**TASK DESCRIPTION**
Where in the records does the word "configurations" occur? Copy each line in which it does.

•••

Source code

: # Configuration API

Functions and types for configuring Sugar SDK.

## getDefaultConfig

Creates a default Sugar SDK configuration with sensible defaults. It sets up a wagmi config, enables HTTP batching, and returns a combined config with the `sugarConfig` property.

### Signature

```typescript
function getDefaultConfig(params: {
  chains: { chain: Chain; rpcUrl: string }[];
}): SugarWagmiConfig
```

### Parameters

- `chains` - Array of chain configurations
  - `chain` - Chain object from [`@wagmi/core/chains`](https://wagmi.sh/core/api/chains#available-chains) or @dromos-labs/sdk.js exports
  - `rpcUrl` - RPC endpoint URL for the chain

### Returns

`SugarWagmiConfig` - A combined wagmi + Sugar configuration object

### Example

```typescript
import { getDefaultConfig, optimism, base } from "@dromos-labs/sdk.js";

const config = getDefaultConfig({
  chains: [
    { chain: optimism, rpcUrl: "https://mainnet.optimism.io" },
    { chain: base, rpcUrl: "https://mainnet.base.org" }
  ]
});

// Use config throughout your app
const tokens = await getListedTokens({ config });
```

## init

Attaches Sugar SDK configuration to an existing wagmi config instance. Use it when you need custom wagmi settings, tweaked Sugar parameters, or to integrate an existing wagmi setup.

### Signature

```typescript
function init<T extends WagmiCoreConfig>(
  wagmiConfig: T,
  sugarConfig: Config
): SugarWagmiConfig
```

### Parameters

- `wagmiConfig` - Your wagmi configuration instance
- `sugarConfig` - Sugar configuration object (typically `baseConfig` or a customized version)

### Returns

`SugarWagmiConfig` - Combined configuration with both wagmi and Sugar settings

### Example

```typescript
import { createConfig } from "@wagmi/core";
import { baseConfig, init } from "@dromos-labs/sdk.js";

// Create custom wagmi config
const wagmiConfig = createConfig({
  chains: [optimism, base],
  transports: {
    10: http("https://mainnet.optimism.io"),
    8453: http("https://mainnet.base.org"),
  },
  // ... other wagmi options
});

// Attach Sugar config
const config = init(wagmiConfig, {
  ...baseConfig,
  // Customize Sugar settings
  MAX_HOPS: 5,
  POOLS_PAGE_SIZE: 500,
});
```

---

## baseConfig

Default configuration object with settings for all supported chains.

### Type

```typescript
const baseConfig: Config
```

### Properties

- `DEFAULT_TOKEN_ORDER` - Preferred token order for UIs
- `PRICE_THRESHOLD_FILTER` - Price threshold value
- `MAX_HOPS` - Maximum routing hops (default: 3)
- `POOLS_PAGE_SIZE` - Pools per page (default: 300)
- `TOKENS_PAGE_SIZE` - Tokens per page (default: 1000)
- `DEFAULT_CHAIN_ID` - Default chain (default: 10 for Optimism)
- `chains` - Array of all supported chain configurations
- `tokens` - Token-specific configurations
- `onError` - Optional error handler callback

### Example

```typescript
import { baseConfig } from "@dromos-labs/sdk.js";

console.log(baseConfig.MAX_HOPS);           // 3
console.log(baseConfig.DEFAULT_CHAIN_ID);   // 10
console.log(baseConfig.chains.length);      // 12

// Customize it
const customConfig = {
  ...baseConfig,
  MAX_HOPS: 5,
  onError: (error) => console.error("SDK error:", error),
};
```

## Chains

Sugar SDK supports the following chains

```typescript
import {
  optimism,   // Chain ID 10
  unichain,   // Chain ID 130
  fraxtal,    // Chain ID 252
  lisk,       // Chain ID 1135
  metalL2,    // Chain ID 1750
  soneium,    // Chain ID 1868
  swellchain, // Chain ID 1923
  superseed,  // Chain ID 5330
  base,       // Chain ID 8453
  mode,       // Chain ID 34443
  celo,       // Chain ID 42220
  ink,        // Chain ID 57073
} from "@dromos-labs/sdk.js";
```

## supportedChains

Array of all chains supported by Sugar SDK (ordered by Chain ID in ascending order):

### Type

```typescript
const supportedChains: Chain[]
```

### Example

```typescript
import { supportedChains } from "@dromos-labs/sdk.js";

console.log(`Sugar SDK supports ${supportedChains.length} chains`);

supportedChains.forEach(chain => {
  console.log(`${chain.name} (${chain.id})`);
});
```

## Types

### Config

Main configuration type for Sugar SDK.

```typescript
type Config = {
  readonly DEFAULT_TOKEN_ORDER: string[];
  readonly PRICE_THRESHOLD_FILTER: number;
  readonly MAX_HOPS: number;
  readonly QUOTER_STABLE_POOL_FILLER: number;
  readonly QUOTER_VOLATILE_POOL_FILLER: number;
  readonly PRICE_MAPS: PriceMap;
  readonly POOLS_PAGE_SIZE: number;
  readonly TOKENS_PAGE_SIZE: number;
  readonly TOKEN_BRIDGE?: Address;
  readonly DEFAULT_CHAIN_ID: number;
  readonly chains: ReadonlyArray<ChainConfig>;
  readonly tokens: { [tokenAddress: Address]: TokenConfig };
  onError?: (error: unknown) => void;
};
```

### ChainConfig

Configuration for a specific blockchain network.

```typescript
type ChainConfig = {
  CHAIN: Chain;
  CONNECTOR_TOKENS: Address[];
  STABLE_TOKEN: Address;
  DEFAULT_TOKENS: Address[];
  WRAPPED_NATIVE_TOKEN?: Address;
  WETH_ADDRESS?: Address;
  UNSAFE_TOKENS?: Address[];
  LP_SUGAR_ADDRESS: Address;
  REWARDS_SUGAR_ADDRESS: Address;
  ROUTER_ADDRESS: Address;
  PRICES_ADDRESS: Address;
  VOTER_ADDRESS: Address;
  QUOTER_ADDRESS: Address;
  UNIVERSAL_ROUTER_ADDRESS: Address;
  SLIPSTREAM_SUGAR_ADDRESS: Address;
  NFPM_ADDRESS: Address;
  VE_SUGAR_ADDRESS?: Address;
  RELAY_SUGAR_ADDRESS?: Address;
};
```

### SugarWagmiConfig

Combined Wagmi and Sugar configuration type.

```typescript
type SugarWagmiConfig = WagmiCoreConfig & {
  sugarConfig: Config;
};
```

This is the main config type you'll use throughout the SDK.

•••

**RESULT**
- `chains` - Array of chain configurations
- `chains` - Array of all supported chain configurations
- `tokens` - Token-specific configurations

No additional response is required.